Four years ago, Labor’s Shadow Treasurer Chris Bowen wrote a book, Hearts and Minds, in which he declared his support for open economic markets.
But he no longer talks that way.
His sole focus is on the political trickery of housing affordability.
The best way of lowering housing costs is by lowering housing demand – cutting Australia’s massive immigration program.
But Bowen can’t do that as large Middle Eastern ethnic groups have taken control of Labor politics in his Western Sydney electorate.
Bowen’s policy is to abolish negative gearing concessions for existing housing stock.
This will produce a flood of negative gearing money into newly constructed rental housing, adding to urban sprawl and congestion.
As a captive of migrant interests, Bowen is set to deliver the worst of both worlds: a continuation of Big Australia immigration numbers driving up housing prices; plus more unsustainable growth on Sydney’s sprawling urban fringe.
At every turn, Labor’s economic policy is a disaster.
It’s not even based on the right premise.
Shorten, Bowen and the other economic shadow ministers, Jim Chalmers and Andrew Leigh, are always banging on about rising inequality.
Yet the Hawke/Keating policy legacy has delivered a fairer society.
Australia’s most reliable labour market survey, HILDA at the Melbourne Institute, has concluded that, for the period 2001-14, every measure of inequality actually improved, edging the nation closer to income equality.
Labor is in la-la land.
Shorten and his frontbench have allowed Left-wing nonsense to wreck the credentials of what was once Australia’s most credible party of economic reform.
In the culture wars, their thinking is no less damaging.
Shorten plans to import the Victorian Daniel Andrews Leftist model to Canberra.
Instead of treating people on merit, the ALP now judges social issues by skin colour, gender, sexuality and religion.
It has embraced the Human Rights Commission, safe spaces, Safe Schools and Left-wing Islamists like Yassmin Abdel-Magied.
Its policies are based on separatism, on using the power of the state to shield Aborigines, Muslims, women and gays from “privileged white men”.

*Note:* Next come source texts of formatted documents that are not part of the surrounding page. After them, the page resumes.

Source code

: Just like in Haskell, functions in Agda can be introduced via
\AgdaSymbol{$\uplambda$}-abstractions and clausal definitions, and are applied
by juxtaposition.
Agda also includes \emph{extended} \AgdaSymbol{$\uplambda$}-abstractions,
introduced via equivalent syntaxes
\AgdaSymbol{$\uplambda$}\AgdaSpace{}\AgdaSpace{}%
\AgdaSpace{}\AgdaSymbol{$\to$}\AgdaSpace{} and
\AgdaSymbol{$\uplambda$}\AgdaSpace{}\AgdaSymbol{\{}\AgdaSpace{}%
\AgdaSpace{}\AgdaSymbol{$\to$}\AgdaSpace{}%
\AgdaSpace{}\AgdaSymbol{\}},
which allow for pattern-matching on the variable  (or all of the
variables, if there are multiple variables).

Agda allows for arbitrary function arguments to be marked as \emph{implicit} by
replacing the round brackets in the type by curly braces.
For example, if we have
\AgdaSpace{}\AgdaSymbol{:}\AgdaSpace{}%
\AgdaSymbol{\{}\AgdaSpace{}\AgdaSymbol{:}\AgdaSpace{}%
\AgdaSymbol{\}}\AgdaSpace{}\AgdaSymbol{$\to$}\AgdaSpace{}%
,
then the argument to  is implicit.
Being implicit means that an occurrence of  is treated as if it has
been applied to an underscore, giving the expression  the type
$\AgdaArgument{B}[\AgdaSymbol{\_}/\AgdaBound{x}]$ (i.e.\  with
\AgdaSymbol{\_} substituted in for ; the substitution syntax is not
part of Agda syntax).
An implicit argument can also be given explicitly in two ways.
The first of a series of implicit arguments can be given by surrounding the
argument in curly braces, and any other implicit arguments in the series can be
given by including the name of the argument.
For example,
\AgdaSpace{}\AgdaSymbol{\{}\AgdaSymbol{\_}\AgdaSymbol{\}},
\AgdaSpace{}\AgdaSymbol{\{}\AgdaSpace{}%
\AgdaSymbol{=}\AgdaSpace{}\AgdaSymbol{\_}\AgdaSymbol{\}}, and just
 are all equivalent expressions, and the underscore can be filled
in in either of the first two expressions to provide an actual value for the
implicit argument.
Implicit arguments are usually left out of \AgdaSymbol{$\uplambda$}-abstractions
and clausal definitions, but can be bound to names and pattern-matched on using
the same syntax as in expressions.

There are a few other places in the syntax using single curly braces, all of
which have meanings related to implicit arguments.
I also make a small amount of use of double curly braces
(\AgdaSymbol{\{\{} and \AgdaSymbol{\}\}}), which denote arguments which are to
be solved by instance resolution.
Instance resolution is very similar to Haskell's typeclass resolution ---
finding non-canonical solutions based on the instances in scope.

This is destroying the original intent of multiculturalism and Indigenous reconciliation.
Instead of uniting Australians around common values and common cause, identity politics is pushing people apart.
It’s breeding fragility, victimology and a feeling that we’re only safe in the same room together if we look alike.
Rest in peace, my old party.
Labor is no longer a viable force for economic growth and social justice in Australia.